Minutes earlier, he displayed his extensive knowledge of the game by comparing Alex Galindo’s late three-pointer to a moment in the 1994 national championship game.
“That was tough,” he said of the overtime shot that cut Tech’s lead to one point. “It kind of reminded me of Scotty Thurman (of Arkansas) when he hit that three in the NCAA Tournament (against Duke).”
Saturday in a nutshell captured what Jack, who was named the ACC’s player of the week, means to the Jackets. On the court, he delivers clutch performances in big games as one of the best point guards in the nation. Off the court, he’s one of the team’s leaders and easily one of the most knowledgeable and popular players to ever don the white and gold.
“He’s our floor general out there,” stated senior B.J. Elder. “He really gets things going for us. He really does a great job of running the offense, having guys in the right position and getting people the ball where they want it. He does everything for us.”
While his place among Georgia Tech’s illustrious point guard tradition is solidified by last year’s Final Four appearance, Jack is anything but content with his play. Over the summer, he specifically focused on improving his shooting. His regimen consisted of shooting 400 to 500 shots a day, often alone at night at Alexander Memorial Coliseum.
His hard work resulted in a field goal percentage of almost 60 percent, which is third-best in the ACC and 16 points above his career average. Jack has also connected on 42 percent of three-pointers and nearly 89 percent of free throws.
“I hear people talk about different players, and here’s a guy who led his team to the Final Four and was Most Outstanding Player of the regional,” said coach Paul Hewitt. “When they talk about the best players in the country … I know I’m biased, but how can this guy not be mentioned?
“He’s one of the best players in the country, flat out. He’s a team player, he defends, he passes the ball, he works on his game, he’s a good three-point shooter now. There’s not a whole lot Jarrett Jack can’t do.”
At 6-3 and 202 pounds, Jack is bigger than most of his collegiate point guard peers, but he’s able to use his size to gain advantages as a defender and rebounder, as well as driving to the basket.
“I’ve always felt that it’s hard to take a big guard out of the game,” Hewitt noted. “He’s one of those guys who just fills up the stats sheet. If he’s not scoring, he’s getting assists, he’s getting steals, he’s getting rebounds.”
With 447 assists, Jack ranks eighth on Tech’s all-time list. If he continues on his pace of nearly five assists per game, he could pass Kenny Anderson, Mark Price and Brian Oliver before the season ends.
His ability to distribute the ball becomes especially important as the ACC slate begins this week. Losses to Kansas and Gonzaga have illustrated the importance of getting offensive contributions from up and down the roster, including the team’s freshmen.

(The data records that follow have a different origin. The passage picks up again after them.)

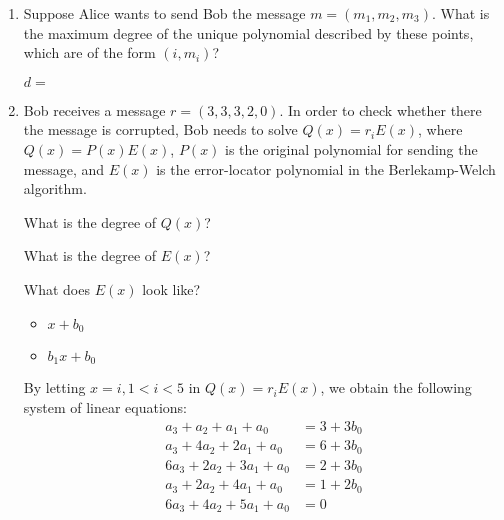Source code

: \documentclass[11pt,preview]{standalone} %
\begin{document}
\begin{enumerate}
\begin{enumerate}
\begin{Freeform}{7}
    \end{Freeform}
  \item Suppose Alice wants to send Bob the message $m = (m_1, m_2,
    m_3)$. What is the maximum degree of the unique polynomial
    described by these points, which are of the form $(i,m_i)$?
    \begin{Freeform}{2}
      $d = $
    \end{Freeform}
  \item Bob receives a message $r = (3, 3, 3, 2, 0)$. In order
    to check whether there the message is corrupted, Bob needs to
    solve $Q(x) = r_iE(x)$, where $Q(x) = P(x)E(x)$, $P(x)$ is the
    original polynomial for sending the message, and $E(x)$ is the
    error-locator polynomial in the Berlekamp-Welch algorithm.\\
    \begin{Freeform}{3}
      What is the degree of $Q(x)$?
    \end{Freeform}
    \begin{Freeform}{1}
      What is the degree of $E(x)$?
    \end{Freeform}
    \begin{Choices}
      What does $E(x)$ look like?
      \begin{itemize}
      \TrueChoice \item $x+b_0$
      \FalseChoice \item $b_1x+b_0$
      \end{itemize}
    \end{Choices}
    By letting $x = i, 1<i<5$ in $Q(x) = r_iE(x)$, we obtain the following system of linear equations:\\
    \begin{align}
      a_3 + a_2 + a_1 + a_0 &= 3 + 3b_0\\
      a_3 + 4a_2 + 2a_1 + a_0 &= 6 + 3b_0\\
      6a_3 + 2a_2 + 3a_1 + a_0 &= 2 + 3b_0\\
      a_3 + 2a_2 + 4a_1 + a_0 &= 1 + 2b_0\\
      6a_3 + 4a_2 + 5a_1 + a_0 &= 0
    \end{align}

\end{enumerate}
\end{enumerate}
\end{document}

“All those guys are starting to settle in, getting in their comfort zone and learning their role on the team,” explained Jack. “All of them play with a great deal of confidence, and that’s what separates them from normal freshmen. A lot of the time, they are on my team in practice, so I do a good job to keep talking to them and focused on where they’re supposed to be.”
“I’ve learned a lot from him,” said freshman point guard Zam Fredrick. “He knows so much, so it’s been a big help to me to have him around.”